WHAT TO PRODUCE:
Your reply should be made up of every line in the records below that holds the string "with".

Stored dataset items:
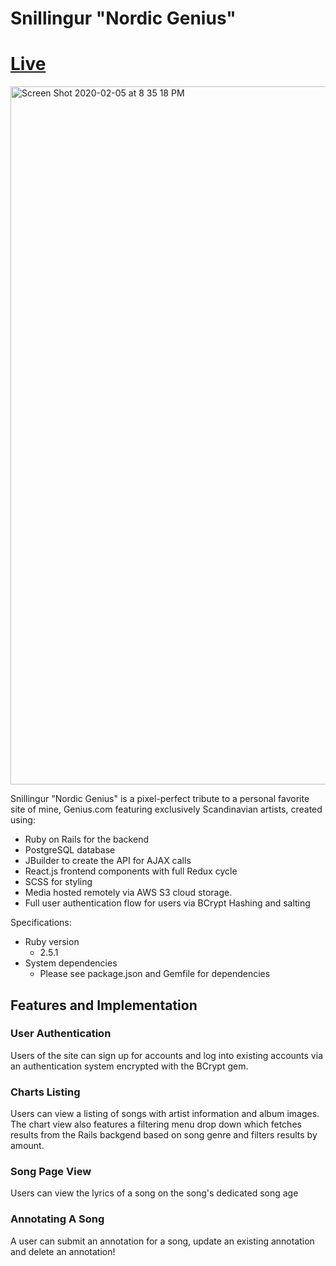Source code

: # Snillingur "Nordic Genius"

# [Live](https://snillingur.herokuapp.com/#/)

<img width="1117" alt="Screen Shot 2020-02-05 at 8 35 18 PM" src="https://user-images.githubusercontent.com/55667998/73906239-13d06300-4857-11ea-9948-7a4e2084ea12.png">

Snillingur "Nordic Genius" is a pixel-perfect tribute to a personal favorite site of mine, Genius.com featuring exclusively Scandinavian artists, created using: 

* Ruby on Rails for the backend
* PostgreSQL database
* JBuilder to create the API for AJAX calls
* React.js frontend components with full Redux cycle
* SCSS for styling
* Media hosted remotely via AWS S3 cloud storage.
* Full user authentication flow for users via BCrypt Hashing and salting

Specifications:
* Ruby version
  * 2.5.1
* System dependencies
  * Please see package.json and Gemfile for dependencies

## Features and Implementation

### User Authentication
Users of the site can sign up for accounts and log into existing accounts via an authentication system encrypted with the BCrypt gem.

### Charts Listing
Users can view a listing of songs with artist information and album images. The chart view also features a filtering menu drop down which fetches results from the Rails backgend based on song genre and filters results by amount. 

### Song Page View
Users can view the lyrics of a song on the song's dedicated song age

### Annotating A Song
A user can submit an annotation for a song, update an existing annotation and delete an annotation!
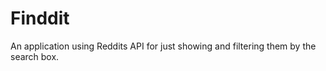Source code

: # Finddit

An application using Reddits API for just showing and filtering them by the search box. 
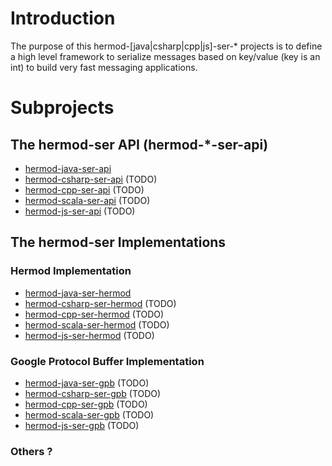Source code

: # Introduction

The purpose of this hermod-[java|csharp|cpp|js]-ser-* projects is to define a high level framework to serialize messages based on key/value (key is an int) to build very fast messaging applications.

# Subprojects

## The hermod-ser API (hermod-*-ser-api)
* [hermod-java-ser-api](https://github.com/hermod/hermod-java-ser-api) 
* [hermod-csharp-ser-api](https://github.com/hermod/hermod-csharp-ser-api)  (TODO)
* [hermod-cpp-ser-api](https://github.com/hermod/hermod-cpp-ser-api) (TODO)
* [hermod-scala-ser-api](https://github.com/hermod/hermod-scala-ser-api) (TODO)
* [hermod-js-ser-api](https://github.com/hermod/hermod-js-ser-api)  (TODO)

## The hermod-ser Implementations

### Hermod Implementation
* [hermod-java-ser-hermod](https://github.com/hermod/hermod-java-ser-hermod) 
* [hermod-csharp-ser-hermod](https://github.com/hermod/hermod-csharp-ser-hermod) (TODO)
* [hermod-cpp-ser-hermod](https://github.com/hermod/hermod-cpp-ser-hermod) (TODO)
* [hermod-scala-ser-hermod](https://github.com/hermod/hermod-scala-ser-hermod) (TODO)
* [hermod-js-ser-hermod](https://github.com/hermod/hermod-js-ser-hermod)  (TODO)

### Google Protocol Buffer Implementation
* [hermod-java-ser-gpb](https://github.com/hermod/hermod-java-ser-gpb) (TODO)
* [hermod-csharp-ser-gpb](https://github.com/hermod/hermod-csharp-ser-gpb) (TODO)
* [hermod-cpp-ser-gpb](https://github.com/hermod/hermod-cpp-ser-gpb) (TODO)
* [hermod-scala-ser-gpb](https://github.com/hermod/hermod-scala-ser-gpb) (TODO)
* [hermod-js-ser-gpb](https://github.com/hermod/hermod-js-ser-gpb)  (TODO)

### Others ?
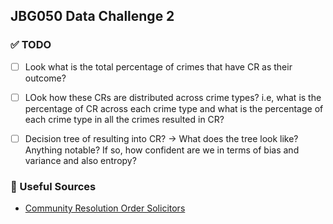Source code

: ## JBG050 Data Challenge 2

### ✅ TODO
- [ ] Look what is the total percentage of crimes that have CR as their outcome? 
- [ ] LOok how these CRs are distributed across crime types? i.e, what is the percentage of CR across each crime type and what is the percentage of each crime type in all the crimes resulted in CR?
- [ ] Decision tree of resulting into CR? -> What does the tree look like? Anything notable? If so, how confident are we in terms of bias and variance and also entropy?


### 📄 Useful Sources
- [Community Resolution Order Solicitors](https://www.reeds.co.uk/personal-law/community-resolution-order-solicitors-deletion/)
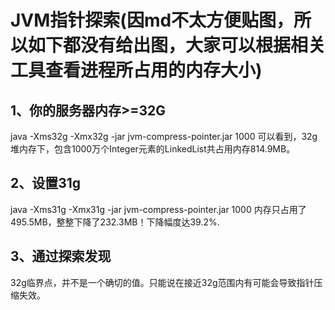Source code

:# JVM指针探索(因md不太方便贴图，所以如下都没有给出图，大家可以根据相关工具查看进程所占用的内存大小)
## 1、你的服务器内存>=32G
java -Xms32g -Xmx32g -jar jvm-compress-pointer.jar 1000
可以看到，32g堆内存下，包含1000万个Integer元素的LinkedList共占用内存814.9MB。

## 2、设置31g
java -Xms31g -Xmx31g -jar jvm-compress-pointer.jar 1000
内存只占用了495.5MB，整整下降了232.3MB！下降幅度达39.2%.

## 3、通过探索发现
32g临界点，并不是一个确切的值。只能说在接近32g范围内有可能会导致指针压缩失效。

SOLUTION TO THIS EXERCISE:
* React.js frontend components with full Redux cycle
Users of the site can sign up for accounts and log into existing accounts via an authentication system encrypted with the BCrypt gem.
Users can view a listing of songs with artist information and album images. The chart view also features a filtering menu drop down which fetches results from the Rails backgend based on song genre and filters results by amount. 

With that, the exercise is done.